EXERCISE DIRECTIONS |
Check every line of the data below for "deflessione". Copy each one that has it.

RECORDS PROVIDED |
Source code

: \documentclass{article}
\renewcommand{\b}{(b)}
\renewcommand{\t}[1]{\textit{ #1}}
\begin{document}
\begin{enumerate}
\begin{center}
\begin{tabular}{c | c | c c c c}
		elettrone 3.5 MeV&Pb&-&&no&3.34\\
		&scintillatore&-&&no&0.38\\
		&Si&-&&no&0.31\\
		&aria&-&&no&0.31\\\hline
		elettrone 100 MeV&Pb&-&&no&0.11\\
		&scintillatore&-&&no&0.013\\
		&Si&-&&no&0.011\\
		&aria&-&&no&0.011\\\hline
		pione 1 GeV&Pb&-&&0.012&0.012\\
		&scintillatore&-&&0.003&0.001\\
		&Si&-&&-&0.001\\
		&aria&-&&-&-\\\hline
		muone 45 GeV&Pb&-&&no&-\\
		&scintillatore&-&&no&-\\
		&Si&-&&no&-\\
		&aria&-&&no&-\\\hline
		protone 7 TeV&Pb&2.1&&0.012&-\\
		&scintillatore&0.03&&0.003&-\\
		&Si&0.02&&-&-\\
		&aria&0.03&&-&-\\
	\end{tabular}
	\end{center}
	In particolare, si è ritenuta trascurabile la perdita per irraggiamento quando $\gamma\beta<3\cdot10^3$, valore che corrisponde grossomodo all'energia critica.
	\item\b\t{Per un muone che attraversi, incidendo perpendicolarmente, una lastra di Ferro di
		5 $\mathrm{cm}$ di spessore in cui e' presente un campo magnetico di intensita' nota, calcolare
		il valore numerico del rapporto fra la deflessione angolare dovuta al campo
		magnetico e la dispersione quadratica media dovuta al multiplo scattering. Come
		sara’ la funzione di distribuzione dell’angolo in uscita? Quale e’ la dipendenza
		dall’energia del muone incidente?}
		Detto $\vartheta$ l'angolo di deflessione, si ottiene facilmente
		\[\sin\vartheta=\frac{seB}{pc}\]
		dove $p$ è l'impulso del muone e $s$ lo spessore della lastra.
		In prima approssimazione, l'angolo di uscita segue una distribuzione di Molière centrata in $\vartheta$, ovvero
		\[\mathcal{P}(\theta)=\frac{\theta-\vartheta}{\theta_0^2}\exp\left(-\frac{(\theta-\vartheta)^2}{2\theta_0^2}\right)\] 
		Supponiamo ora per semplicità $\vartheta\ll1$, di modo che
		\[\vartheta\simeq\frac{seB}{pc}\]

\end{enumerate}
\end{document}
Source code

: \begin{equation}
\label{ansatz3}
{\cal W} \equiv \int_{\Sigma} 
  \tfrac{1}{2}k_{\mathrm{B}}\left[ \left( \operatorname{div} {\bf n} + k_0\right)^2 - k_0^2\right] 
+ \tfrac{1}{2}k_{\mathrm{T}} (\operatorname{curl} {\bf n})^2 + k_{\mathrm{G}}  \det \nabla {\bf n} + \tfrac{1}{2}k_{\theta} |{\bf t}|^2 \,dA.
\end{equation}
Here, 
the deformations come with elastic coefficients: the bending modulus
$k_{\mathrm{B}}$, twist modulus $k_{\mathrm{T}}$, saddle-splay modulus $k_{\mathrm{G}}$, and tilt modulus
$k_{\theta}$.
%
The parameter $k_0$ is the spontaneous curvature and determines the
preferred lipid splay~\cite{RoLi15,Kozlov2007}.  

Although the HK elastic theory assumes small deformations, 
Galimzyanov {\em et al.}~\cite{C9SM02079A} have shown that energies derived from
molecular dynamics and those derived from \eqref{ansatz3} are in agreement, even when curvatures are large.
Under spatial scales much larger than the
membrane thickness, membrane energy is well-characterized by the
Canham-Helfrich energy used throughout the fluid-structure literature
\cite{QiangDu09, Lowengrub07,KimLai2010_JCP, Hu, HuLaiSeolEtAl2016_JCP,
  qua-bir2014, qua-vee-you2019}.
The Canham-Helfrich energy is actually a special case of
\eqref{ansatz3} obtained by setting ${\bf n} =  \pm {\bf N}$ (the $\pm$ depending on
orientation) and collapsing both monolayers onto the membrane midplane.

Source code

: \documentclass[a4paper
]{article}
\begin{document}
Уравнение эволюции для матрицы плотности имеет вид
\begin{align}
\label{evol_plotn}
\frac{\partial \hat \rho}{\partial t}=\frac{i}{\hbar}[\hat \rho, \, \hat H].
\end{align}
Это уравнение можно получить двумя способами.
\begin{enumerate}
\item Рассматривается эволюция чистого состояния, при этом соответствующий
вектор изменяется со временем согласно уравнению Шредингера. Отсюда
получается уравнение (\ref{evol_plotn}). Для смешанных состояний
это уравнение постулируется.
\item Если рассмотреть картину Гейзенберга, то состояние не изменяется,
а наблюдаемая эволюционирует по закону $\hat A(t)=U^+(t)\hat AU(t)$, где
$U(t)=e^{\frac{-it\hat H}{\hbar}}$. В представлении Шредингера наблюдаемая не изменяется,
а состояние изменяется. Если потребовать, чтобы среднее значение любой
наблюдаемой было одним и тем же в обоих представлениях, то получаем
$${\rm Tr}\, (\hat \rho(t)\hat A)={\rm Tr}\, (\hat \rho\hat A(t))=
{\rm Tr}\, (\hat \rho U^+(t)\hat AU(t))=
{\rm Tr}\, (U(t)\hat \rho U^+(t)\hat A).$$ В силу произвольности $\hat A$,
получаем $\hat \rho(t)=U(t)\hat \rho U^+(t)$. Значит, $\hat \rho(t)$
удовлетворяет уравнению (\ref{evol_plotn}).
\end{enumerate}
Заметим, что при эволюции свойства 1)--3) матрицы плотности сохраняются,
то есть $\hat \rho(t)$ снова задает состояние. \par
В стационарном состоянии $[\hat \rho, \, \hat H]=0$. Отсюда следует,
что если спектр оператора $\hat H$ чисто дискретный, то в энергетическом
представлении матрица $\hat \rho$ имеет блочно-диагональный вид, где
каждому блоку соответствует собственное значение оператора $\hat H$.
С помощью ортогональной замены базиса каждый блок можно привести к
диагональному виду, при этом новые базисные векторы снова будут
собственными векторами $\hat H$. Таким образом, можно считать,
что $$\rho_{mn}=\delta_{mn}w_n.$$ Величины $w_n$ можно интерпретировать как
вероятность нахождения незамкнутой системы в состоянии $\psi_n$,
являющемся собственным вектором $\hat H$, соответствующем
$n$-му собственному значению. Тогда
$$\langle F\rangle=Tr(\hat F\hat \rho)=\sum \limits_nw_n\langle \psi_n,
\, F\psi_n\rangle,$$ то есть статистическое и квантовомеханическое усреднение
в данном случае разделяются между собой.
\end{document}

==

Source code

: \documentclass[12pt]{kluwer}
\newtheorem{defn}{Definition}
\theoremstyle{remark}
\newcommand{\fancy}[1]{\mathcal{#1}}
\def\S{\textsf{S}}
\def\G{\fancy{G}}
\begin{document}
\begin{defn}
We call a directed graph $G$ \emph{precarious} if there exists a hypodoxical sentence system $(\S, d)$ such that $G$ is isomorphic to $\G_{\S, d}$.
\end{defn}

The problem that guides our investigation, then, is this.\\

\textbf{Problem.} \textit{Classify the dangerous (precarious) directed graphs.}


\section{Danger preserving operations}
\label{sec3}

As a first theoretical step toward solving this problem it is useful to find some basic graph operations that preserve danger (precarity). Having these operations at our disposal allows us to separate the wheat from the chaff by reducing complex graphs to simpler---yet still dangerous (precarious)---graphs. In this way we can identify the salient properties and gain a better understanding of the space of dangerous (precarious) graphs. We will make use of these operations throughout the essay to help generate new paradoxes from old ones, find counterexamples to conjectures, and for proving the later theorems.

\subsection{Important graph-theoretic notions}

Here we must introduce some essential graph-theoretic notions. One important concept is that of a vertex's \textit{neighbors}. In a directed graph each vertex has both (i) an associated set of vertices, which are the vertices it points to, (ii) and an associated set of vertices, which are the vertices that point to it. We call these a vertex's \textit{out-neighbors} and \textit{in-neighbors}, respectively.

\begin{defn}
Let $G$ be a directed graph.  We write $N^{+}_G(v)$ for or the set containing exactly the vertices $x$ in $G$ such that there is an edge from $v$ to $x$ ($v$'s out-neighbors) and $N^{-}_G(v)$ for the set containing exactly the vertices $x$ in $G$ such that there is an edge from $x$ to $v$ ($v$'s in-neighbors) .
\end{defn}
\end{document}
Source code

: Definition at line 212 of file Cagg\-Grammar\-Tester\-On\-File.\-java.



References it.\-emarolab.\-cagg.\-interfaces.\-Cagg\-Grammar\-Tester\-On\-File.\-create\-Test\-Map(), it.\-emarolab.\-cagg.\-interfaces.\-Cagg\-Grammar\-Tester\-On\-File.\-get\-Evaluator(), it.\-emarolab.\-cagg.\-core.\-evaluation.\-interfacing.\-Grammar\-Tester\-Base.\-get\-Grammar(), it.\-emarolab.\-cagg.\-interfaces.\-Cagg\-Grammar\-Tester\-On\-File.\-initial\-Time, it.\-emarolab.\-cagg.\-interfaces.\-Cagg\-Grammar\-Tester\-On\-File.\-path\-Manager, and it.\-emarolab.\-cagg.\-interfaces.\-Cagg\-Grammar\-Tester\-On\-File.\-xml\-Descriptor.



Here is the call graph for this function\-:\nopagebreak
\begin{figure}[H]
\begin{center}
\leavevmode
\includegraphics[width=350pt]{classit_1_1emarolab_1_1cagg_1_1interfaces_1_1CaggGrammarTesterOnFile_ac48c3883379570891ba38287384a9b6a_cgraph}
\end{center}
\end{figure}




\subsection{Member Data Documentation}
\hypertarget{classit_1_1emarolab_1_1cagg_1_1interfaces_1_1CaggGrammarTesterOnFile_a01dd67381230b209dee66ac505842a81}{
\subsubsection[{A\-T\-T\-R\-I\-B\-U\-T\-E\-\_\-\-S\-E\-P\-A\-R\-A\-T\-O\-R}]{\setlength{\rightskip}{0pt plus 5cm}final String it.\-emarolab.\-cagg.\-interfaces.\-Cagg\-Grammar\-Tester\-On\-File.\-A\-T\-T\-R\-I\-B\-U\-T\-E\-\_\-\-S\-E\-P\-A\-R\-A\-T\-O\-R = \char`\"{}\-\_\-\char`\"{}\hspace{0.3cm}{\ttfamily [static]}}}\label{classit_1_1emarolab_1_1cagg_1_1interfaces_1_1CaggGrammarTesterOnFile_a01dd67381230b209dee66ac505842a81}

REPLY |
		il valore numerico del rapporto fra la deflessione angolare dovuta al campo
		Detto $\vartheta$ l'angolo di deflessione, si ottiene facilmente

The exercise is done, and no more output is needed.